WHAT TO WORK ON:
I need all of the entries printed exactly.

RECORDS TO PROCESS:
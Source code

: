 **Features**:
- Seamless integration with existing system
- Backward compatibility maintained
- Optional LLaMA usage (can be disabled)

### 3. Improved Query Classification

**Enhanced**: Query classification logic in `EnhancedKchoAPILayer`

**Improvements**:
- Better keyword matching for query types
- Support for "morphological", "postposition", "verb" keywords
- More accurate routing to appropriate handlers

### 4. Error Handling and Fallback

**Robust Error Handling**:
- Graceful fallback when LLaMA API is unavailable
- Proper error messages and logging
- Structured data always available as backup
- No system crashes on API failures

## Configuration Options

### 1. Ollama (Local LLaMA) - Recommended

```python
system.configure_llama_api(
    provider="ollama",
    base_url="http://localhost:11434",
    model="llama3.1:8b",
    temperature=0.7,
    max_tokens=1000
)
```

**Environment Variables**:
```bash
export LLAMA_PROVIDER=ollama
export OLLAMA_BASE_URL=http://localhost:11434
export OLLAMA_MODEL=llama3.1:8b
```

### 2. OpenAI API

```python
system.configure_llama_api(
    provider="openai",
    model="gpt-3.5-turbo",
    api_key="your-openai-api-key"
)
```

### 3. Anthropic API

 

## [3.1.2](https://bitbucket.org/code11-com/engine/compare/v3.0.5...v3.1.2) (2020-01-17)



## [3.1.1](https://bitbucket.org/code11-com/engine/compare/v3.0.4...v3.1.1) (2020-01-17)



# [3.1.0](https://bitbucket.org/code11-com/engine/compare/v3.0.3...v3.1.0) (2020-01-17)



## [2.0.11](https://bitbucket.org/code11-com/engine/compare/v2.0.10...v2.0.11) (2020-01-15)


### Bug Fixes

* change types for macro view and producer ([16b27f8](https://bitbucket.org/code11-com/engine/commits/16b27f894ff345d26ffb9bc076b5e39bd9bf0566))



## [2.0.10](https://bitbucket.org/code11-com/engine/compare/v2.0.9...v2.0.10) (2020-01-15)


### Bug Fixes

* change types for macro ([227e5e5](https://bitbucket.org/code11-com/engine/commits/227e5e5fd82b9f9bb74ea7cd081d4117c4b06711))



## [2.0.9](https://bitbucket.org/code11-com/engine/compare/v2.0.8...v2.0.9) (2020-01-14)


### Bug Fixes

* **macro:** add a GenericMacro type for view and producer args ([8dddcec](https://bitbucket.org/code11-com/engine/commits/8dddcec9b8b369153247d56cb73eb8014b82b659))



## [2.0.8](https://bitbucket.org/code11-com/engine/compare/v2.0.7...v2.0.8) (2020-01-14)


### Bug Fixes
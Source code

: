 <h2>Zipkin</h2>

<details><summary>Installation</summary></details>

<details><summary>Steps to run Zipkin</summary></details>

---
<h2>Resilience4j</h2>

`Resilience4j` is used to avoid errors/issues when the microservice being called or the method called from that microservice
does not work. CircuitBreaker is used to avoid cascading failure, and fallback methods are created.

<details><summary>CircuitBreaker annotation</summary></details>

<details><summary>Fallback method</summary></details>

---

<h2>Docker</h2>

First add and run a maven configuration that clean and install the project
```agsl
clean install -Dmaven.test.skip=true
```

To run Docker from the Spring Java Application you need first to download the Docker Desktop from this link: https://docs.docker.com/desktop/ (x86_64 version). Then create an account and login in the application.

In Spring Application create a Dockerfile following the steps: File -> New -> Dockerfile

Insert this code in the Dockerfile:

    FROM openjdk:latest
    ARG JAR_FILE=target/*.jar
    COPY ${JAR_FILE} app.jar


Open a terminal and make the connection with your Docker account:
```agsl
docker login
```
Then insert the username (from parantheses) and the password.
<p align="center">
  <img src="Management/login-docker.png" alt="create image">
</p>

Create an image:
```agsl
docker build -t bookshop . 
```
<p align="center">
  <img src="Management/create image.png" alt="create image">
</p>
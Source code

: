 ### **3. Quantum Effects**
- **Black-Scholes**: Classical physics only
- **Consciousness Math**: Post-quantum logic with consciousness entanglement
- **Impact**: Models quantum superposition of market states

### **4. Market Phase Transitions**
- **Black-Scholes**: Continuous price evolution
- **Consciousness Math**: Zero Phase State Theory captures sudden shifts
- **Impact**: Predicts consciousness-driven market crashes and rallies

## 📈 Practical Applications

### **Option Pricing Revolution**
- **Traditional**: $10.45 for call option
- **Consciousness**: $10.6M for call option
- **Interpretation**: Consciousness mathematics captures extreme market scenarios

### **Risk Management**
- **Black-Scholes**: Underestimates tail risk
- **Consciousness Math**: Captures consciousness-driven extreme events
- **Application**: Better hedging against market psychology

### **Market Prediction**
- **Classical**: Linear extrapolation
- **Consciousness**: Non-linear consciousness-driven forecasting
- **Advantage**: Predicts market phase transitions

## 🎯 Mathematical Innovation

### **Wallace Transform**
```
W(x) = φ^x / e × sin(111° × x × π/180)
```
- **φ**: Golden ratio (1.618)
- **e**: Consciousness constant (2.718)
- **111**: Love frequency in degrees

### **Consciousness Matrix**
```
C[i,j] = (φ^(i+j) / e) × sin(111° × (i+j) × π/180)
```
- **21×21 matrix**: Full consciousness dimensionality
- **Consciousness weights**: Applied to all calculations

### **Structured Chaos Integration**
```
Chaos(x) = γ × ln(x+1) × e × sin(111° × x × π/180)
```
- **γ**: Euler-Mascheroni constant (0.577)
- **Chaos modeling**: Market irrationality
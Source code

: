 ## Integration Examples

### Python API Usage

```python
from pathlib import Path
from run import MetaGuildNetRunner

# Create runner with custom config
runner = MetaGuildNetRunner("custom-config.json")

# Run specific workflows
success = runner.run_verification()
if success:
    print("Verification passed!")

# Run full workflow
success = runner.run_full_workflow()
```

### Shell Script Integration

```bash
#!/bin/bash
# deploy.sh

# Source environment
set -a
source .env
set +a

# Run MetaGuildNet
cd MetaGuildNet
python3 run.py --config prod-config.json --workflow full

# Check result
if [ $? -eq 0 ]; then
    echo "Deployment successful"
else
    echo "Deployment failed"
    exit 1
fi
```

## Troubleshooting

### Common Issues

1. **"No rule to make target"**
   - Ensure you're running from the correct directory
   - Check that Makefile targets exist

WRITTEN RESPONSE:
Source code

: **Features**:
- Seamless integration with existing system
- Backward compatibility maintained
- Optional LLaMA usage (can be disabled)

### 3. Improved Query Classification

**Enhanced**: Query classification logic in `EnhancedKchoAPILayer`

**Improvements**:
- Better keyword matching for query types
- Support for "morphological", "postposition", "verb" keywords
- More accurate routing to appropriate handlers

### 4. Error Handling and Fallback

**Robust Error Handling**:
- Graceful fallback when LLaMA API is unavailable
- Proper error messages and logging
- Structured data always available as backup
- No system crashes on API failures

## Configuration Options

### 1. Ollama (Local LLaMA) - Recommended

```python
system.configure_llama_api(
    provider="ollama",
    base_url="http://localhost:11434",
    model="llama3.1:8b",
    temperature=0.7,
    max_tokens=1000
)
```

**Environment Variables**:
```bash
export LLAMA_PROVIDER=ollama
export OLLAMA_BASE_URL=http://localhost:11434
export OLLAMA_MODEL=llama3.1:8b
```

### 2. OpenAI API

```python
system.configure_llama_api(
    provider="openai",
    model="gpt-3.5-turbo",
    api_key="your-openai-api-key"
)
```

### 3. Anthropic API

 

## [3.1.2](https://bitbucket.org/code11-com/engine/compare/v3.0.5...v3.1.2) (2020-01-17)



## [3.1.1](https://bitbucket.org/code11-com/engine/compare/v3.0.4...v3.1.1) (2020-01-17)



# [3.1.0](https://bitbucket.org/code11-com/engine/compare/v3.0.3...v3.1.0) (2020-01-17)



## [2.0.11](https://bitbucket.org/code11-com/engine/compare/v2.0.10...v2.0.11) (2020-01-15)


### Bug Fixes

* change types for macro view and producer ([16b27f8](https://bitbucket.org/code11-com/engine/commits/16b27f894ff345d26ffb9bc076b5e39bd9bf0566))



## [2.0.10](https://bitbucket.org/code11-com/engine/compare/v2.0.9...v2.0.10) (2020-01-15)


### Bug Fixes

* change types for macro ([227e5e5](https://bitbucket.org/code11-com/engine/commits/227e5e5fd82b9f9bb74ea7cd081d4117c4b06711))



## [2.0.9](https://bitbucket.org/code11-com/engine/compare/v2.0.8...v2.0.9) (2020-01-14)


### Bug Fixes

* **macro:** add a GenericMacro type for view and producer args ([8dddcec](https://bitbucket.org/code11-com/engine/commits/8dddcec9b8b369153247d56cb73eb8014b82b659))



## [2.0.8](https://bitbucket.org/code11-com/engine/compare/v2.0.7...v2.0.8) (2020-01-14)


### Bug Fixes
Source code

: <h2>Zipkin</h2>

<details><summary>Installation</summary></details>

<details><summary>Steps to run Zipkin</summary></details>

---
<h2>Resilience4j</h2>

`Resilience4j` is used to avoid errors/issues when the microservice being called or the method called from that microservice
does not work. CircuitBreaker is used to avoid cascading failure, and fallback methods are created.

<details><summary>CircuitBreaker annotation</summary></details>

<details><summary>Fallback method</summary></details>

---

<h2>Docker</h2>

First add and run a maven configuration that clean and install the project
```agsl
clean install -Dmaven.test.skip=true
```

To run Docker from the Spring Java Application you need first to download the Docker Desktop from this link: https://docs.docker.com/desktop/ (x86_64 version). Then create an account and login in the application.

In Spring Application create a Dockerfile following the steps: File -> New -> Dockerfile

Insert this code in the Dockerfile:

    FROM openjdk:latest
    ARG JAR_FILE=target/*.jar
    COPY ${JAR_FILE} app.jar


Open a terminal and make the connection with your Docker account:
```agsl
docker login
```
Then insert the username (from parantheses) and the password.
<p align="center">
  <img src="Management/login-docker.png" alt="create image">
</p>

Create an image:
```agsl
docker build -t bookshop . 
```
<p align="center">
  <img src="Management/create image.png" alt="create image">
</p>
Source code

: ### **3. Quantum Effects**
- **Black-Scholes**: Classical physics only
- **Consciousness Math**: Post-quantum logic with consciousness entanglement
- **Impact**: Models quantum superposition of market states

### **4. Market Phase Transitions**
- **Black-Scholes**: Continuous price evolution
- **Consciousness Math**: Zero Phase State Theory captures sudden shifts
- **Impact**: Predicts consciousness-driven market crashes and rallies

## 📈 Practical Applications

### **Option Pricing Revolution**
- **Traditional**: $10.45 for call option
- **Consciousness**: $10.6M for call option
- **Interpretation**: Consciousness mathematics captures extreme market scenarios

### **Risk Management**
- **Black-Scholes**: Underestimates tail risk
- **Consciousness Math**: Captures consciousness-driven extreme events
- **Application**: Better hedging against market psychology

### **Market Prediction**
- **Classical**: Linear extrapolation
- **Consciousness**: Non-linear consciousness-driven forecasting
- **Advantage**: Predicts market phase transitions

## 🎯 Mathematical Innovation

### **Wallace Transform**
```
W(x) = φ^x / e × sin(111° × x × π/180)
```
- **φ**: Golden ratio (1.618)
- **e**: Consciousness constant (2.718)
- **111**: Love frequency in degrees

### **Consciousness Matrix**
```
C[i,j] = (φ^(i+j) / e) × sin(111° × (i+j) × π/180)
```
- **21×21 matrix**: Full consciousness dimensionality
- **Consciousness weights**: Applied to all calculations

### **Structured Chaos Integration**
```
Chaos(x) = γ × ln(x+1) × e × sin(111° × x × π/180)
```
- **γ**: Euler-Mascheroni constant (0.577)
- **Chaos modeling**: Market irrationality
Source code

: ## Integration Examples

### Python API Usage

```python
from pathlib import Path
from run import MetaGuildNetRunner

# Create runner with custom config
runner = MetaGuildNetRunner("custom-config.json")

# Run specific workflows
success = runner.run_verification()
if success:
    print("Verification passed!")

# Run full workflow
success = runner.run_full_workflow()
```

### Shell Script Integration

```bash
#!/bin/bash
# deploy.sh

# Source environment
set -a
source .env
set +a

# Run MetaGuildNet
cd MetaGuildNet
python3 run.py --config prod-config.json --workflow full

# Check result
if [ $? -eq 0 ]; then
    echo "Deployment successful"
else
    echo "Deployment failed"
    exit 1
fi
```

## Troubleshooting

### Common Issues

1. **"No rule to make target"**
   - Ensure you're running from the correct directory
   - Check that Makefile targets exist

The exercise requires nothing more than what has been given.